# [EXERCISE OBJECTIVE]
Reproduce the entries beneath exactly, without their images.

═════ EXTRACTED ENTRIES ═════

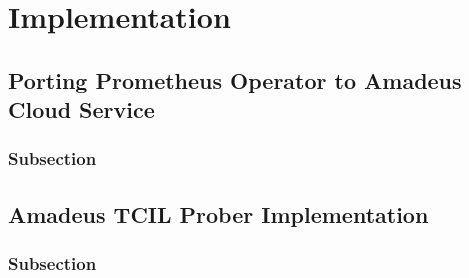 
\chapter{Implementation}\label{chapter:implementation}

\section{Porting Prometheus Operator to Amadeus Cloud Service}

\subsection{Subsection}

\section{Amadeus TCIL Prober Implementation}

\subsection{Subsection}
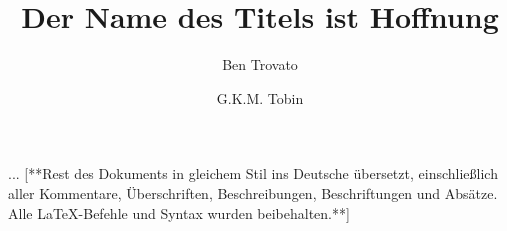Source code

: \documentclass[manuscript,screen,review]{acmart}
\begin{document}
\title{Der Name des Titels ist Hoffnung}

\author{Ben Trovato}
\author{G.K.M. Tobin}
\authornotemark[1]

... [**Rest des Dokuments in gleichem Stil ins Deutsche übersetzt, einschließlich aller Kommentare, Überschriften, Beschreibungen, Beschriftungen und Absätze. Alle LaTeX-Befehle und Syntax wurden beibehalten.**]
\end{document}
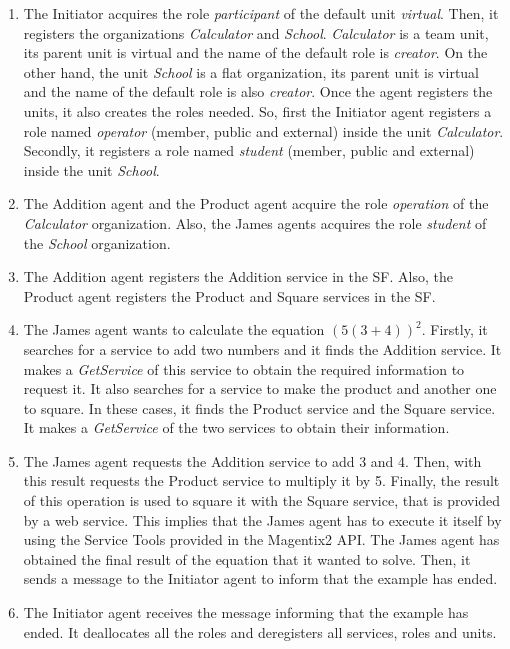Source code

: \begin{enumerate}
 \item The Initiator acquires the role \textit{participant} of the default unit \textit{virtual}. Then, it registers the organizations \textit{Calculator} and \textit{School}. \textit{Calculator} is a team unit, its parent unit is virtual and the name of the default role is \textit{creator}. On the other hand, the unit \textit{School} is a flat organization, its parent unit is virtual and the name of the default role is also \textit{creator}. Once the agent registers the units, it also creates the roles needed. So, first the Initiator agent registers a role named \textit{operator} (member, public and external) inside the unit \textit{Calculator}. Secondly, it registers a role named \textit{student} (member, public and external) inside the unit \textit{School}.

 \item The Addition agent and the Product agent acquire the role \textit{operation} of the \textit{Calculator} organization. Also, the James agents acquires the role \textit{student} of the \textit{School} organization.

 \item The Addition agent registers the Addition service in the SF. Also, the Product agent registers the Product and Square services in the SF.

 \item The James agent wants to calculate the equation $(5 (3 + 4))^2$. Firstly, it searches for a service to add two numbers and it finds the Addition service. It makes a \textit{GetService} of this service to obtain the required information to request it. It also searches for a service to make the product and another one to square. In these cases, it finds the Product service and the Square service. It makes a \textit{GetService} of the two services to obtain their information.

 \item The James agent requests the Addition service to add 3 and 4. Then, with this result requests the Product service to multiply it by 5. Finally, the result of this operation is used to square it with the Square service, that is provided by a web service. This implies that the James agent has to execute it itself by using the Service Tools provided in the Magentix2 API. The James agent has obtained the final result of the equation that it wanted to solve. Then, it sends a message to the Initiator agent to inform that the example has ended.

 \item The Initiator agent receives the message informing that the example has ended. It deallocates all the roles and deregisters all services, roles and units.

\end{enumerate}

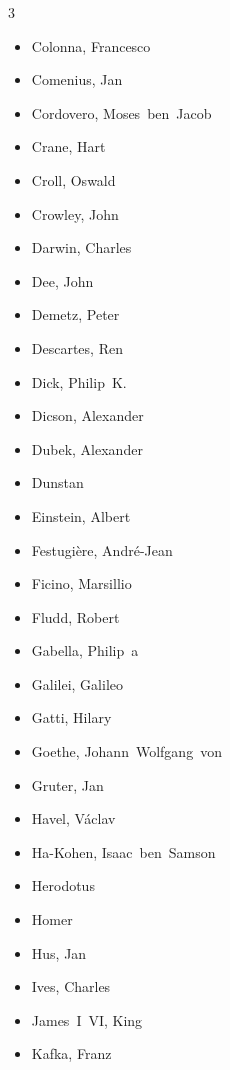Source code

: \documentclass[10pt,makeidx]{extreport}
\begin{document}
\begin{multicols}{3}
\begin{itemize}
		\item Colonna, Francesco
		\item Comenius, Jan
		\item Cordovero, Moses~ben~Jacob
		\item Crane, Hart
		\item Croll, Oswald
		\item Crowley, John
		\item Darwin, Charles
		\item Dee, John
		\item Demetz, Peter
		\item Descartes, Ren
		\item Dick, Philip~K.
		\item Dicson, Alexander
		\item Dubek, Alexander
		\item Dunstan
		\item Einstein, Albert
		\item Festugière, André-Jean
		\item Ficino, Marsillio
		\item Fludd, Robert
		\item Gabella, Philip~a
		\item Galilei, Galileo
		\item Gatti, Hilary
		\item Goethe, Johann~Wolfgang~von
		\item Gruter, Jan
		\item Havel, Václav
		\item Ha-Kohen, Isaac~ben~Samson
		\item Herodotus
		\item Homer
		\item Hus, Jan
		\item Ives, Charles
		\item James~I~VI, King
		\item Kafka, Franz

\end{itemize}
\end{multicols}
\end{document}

═════

# [SOLUTION FOR THIS TASK]
\chapter{Implementation}\label{chapter:implementation}

\section{Porting Prometheus Operator to Amadeus Cloud Service}

\subsection{Subsection}

\section{Amadeus TCIL Prober Implementation}

\subsection{Subsection}
Source code

: \documentclass[manuscript,screen,review]{acmart}
\begin{document}
\title{Der Name des Titels ist Hoffnung}

\author{Ben Trovato}
\author{G.K.M. Tobin}
\authornotemark[1]

... [**Rest des Dokuments in gleichem Stil ins Deutsche übersetzt, einschließlich aller Kommentare, Überschriften, Beschreibungen, Beschriftungen und Absätze. Alle LaTeX-Befehle und Syntax wurden beibehalten.**]
\end{document}
Source code

: \begin{enumerate}
 \item The Initiator acquires the role \textit{participant} of the default unit \textit{virtual}. Then, it registers the organizations \textit{Calculator} and \textit{School}. \textit{Calculator} is a team unit, its parent unit is virtual and the name of the default role is \textit{creator}. On the other hand, the unit \textit{School} is a flat organization, its parent unit is virtual and the name of the default role is also \textit{creator}. Once the agent registers the units, it also creates the roles needed. So, first the Initiator agent registers a role named \textit{operator} (member, public and external) inside the unit \textit{Calculator}. Secondly, it registers a role named \textit{student} (member, public and external) inside the unit \textit{School}.

 \item The Addition agent and the Product agent acquire the role \textit{operation} of the \textit{Calculator} organization. Also, the James agents acquires the role \textit{student} of the \textit{School} organization.

 \item The Addition agent registers the Addition service in the SF. Also, the Product agent registers the Product and Square services in the SF.

 \item The James agent wants to calculate the equation $(5 (3 + 4))^2$. Firstly, it searches for a service to add two numbers and it finds the Addition service. It makes a \textit{GetService} of this service to obtain the required information to request it. It also searches for a service to make the product and another one to square. In these cases, it finds the Product service and the Square service. It makes a \textit{GetService} of the two services to obtain their information.

 \item The James agent requests the Addition service to add 3 and 4. Then, with this result requests the Product service to multiply it by 5. Finally, the result of this operation is used to square it with the Square service, that is provided by a web service. This implies that the James agent has to execute it itself by using the Service Tools provided in the Magentix2 API. The James agent has obtained the final result of the equation that it wanted to solve. Then, it sends a message to the Initiator agent to inform that the example has ended.

 \item The Initiator agent receives the message informing that the example has ended. It deallocates all the roles and deregisters all services, roles and units.

\end{enumerate}

Source code

: \documentclass[10pt,makeidx]{extreport}
\begin{document}
\begin{multicols}{3}
\begin{itemize}
		\item Colonna, Francesco
		\item Comenius, Jan
		\item Cordovero, Moses~ben~Jacob
		\item Crane, Hart
		\item Croll, Oswald
		\item Crowley, John
		\item Darwin, Charles
		\item Dee, John
		\item Demetz, Peter
		\item Descartes, Ren
		\item Dick, Philip~K.
		\item Dicson, Alexander
		\item Dubek, Alexander
		\item Dunstan
		\item Einstein, Albert
		\item Festugière, André-Jean
		\item Ficino, Marsillio
		\item Fludd, Robert
		\item Gabella, Philip~a
		\item Galilei, Galileo
		\item Gatti, Hilary
		\item Goethe, Johann~Wolfgang~von
		\item Gruter, Jan
		\item Havel, Václav
		\item Ha-Kohen, Isaac~ben~Samson
		\item Herodotus
		\item Homer
		\item Hus, Jan
		\item Ives, Charles
		\item James~I~VI, King
		\item Kafka, Franz

\end{itemize}
\end{multicols}
\end{document}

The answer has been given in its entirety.